Vikram Misri has vital experience on the entire triad of security challenges — China, Pakistan, and Kashmir. It must be put to full use.
As a relatively junior diplomat, with only a little more than a decade’s experience, Vikram Misri held the fort as India’s ranking envoy in Pakistan when the high commissioner and deputy high commissioner had been withdrawn during the Kargil war. He performed with admirable competence and implacable courage.
He had already got used to handling high-tension, hugely important work when he was private secretary to the prime minister. IK Gujral was so impressed with his work when he was Gujral’s private secretary in the ministry of external affairs that he brought him to the PMO with him.
Thereafter, Misri was posted to the Pakistan desk in MEA, and from there to Islamabad itself —from the frying pan into the fire, as one joked each time. All that was a couple of decades ago, but the point is that Misri is deeply familiar with Pakistan.
In any case, all that is only background with regard to his new appointment. From what one hears, he has been specifically brought in to harness his experience of handling China — which the then Raksha Mantri, George Fernandes, had correctly identified as India’s ‘enemy number one’ even when Misri was immersed in handling Pakistan a couple of decades ago.
Over the past couple of years, Misri has been in the hot seat again. As India’s ambassador in Beijing, he has had to manage back-channel negotiations as well as speak for India while the PLA occupies territory that was earlier either no-man’s land between the two countries, or decidedly India’s.
Triad of threats
I have maintained for more than a decade now that India faces a triad of challenges that are converging — China’s determination to squash India’s rise, Pakistan’s longstanding designs, particularly on J&K, and street uprisings within Kashmir.
As those threats actually converge now, it would be in the interest of national security if Misri was given the lead to strategise responses to this triad of threats.
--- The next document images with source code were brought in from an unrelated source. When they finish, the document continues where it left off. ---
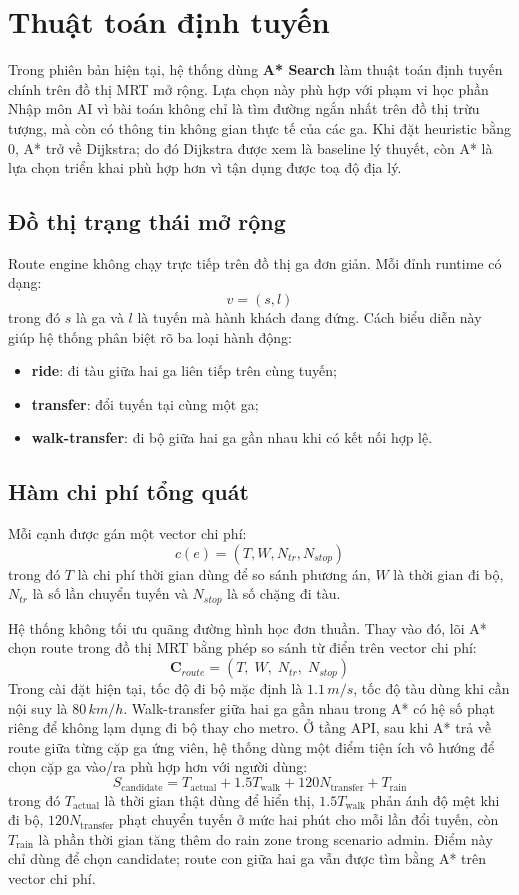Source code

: \documentclass[../DoAn.tex]{subfiles}
\begin{document}
\section{Thuật toán định tuyến}
Trong phiên bản hiện tại, hệ thống dùng \textbf{A* Search} làm thuật toán định tuyến chính trên đồ thị MRT mở rộng.
Lựa chọn này phù hợp với phạm vi học phần Nhập môn AI vì bài toán không chỉ là tìm đường ngắn nhất trên đồ thị trừu tượng, mà còn có thông tin không gian thực tế của các ga.
Khi đặt heuristic bằng 0, A* trở về Dijkstra; do đó Dijkstra được xem là baseline lý thuyết, còn A* là lựa chọn triển khai phù hợp hơn vì tận dụng được toạ độ địa lý.

\subsection{Đồ thị trạng thái mở rộng}
Route engine không chạy trực tiếp trên đồ thị ga đơn giản.
Mỗi đỉnh runtime có dạng:
\[
v = (s, l)
\]
trong đó \(s\) là ga và \(l\) là tuyến mà hành khách đang đứng.
Cách biểu diễn này giúp hệ thống phân biệt rõ ba loại hành động:
\begin{itemize}
    \item \textbf{ride}: đi tàu giữa hai ga liên tiếp trên cùng tuyến;
    \item \textbf{transfer}: đổi tuyến tại cùng một ga;
    \item \textbf{walk-transfer}: đi bộ giữa hai ga gần nhau khi có kết nối hợp lệ.
\end{itemize}

\subsection{Hàm chi phí tổng quát}
Mỗi cạnh được gán một vector chi phí:
\[
c(e) = (T, W, N_{tr}, N_{stop})
\]
trong đó \(T\) là chi phí thời gian dùng để so sánh phương án, \(W\) là thời gian đi bộ, \(N_{tr}\) là số lần chuyển tuyến và \(N_{stop}\) là số chặng đi tàu.

Hệ thống không tối ưu quãng đường hình học đơn thuần.
Thay vào đó, lõi A* chọn route trong đồ thị MRT bằng phép so sánh từ điển trên vector chi phí:
\[
\mathbf{C}_{route} = (T,\; W,\; N_{tr},\; N_{stop})
\]
Trong cài đặt hiện tại, tốc độ đi bộ mặc định là \(1.1\,m/s\), tốc độ tàu dùng khi cần nội suy là \(80\,km/h\). Walk-transfer giữa hai ga gần nhau trong A* có hệ số phạt riêng để không lạm dụng đi bộ thay cho metro. Ở tầng API, sau khi A* trả về route giữa từng cặp ga ứng viên, hệ thống dùng một điểm tiện ích vô hướng để chọn cặp ga vào/ra phù hợp hơn với người dùng:
\[
S_{\text{candidate}} = T_{\text{actual}} + 1.5T_{\text{walk}} + 120N_{\text{transfer}} + T_{\text{rain}}
\]
trong đó \(T_{\text{actual}}\) là thời gian thật dùng để hiển thị, \(1.5T_{\text{walk}}\) phản ánh độ mệt khi đi bộ, \(120N_{\text{transfer}}\) phạt chuyển tuyến ở mức hai phút cho mỗi lần đổi tuyến, còn \(T_{\text{rain}}\) là phần thời gian tăng thêm do rain zone trong scenario admin. Điểm này chỉ dùng để chọn candidate; route con giữa hai ga vẫn được tìm bằng A* trên vector chi phí.
\end{document}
He has not only handled both Pakistan and China competently, he is a Kashmiri, born in Srinagar. He is very well equipped to handle India’s national security at this dangerous time.
Only that would make it worth removing Misri from the next logical elevation—as India’s next foreign secretary, if and when a vacancy was to arise. Perhaps the government has someone else in mind for that job.
One hopes Misri’s new appointment is not meant simply to shunt him out of the MEA rankings, but is rather recognition of the fact that he can contribute an immense leadership role at the national security secretariat.
Key negotiations
If that be the case, Misri ought now to be given charge of negotiating with China. He would bring to the role continuity from his time as ambassador, and diplomatic suavity.
Many observers appear to have lost sight of the fact that the talks that had been conducted between the ground-level army commanders of India and China reached an ‘impasse’ in October. India has proposed that the talks be resumed, but that really is the task of a diplomat and not an army commander.
National Security Advisor Ajit Doval has also held some talks with China’s foreign minister Wang Yi, but one is not entirely sure if diplomatic negotiations are among the core skills of the redoubtable Mr Doval.
Unassuming style
The best thing about Misri is that he does not wear his competence and extraordinary experience on his sleeve. He is understated, grounded, unassuming. He neither has obstreperous know-it-all airs, nor revels in legends of dashing bravery. No. This is a gentleman who works tirelessly, and quietly.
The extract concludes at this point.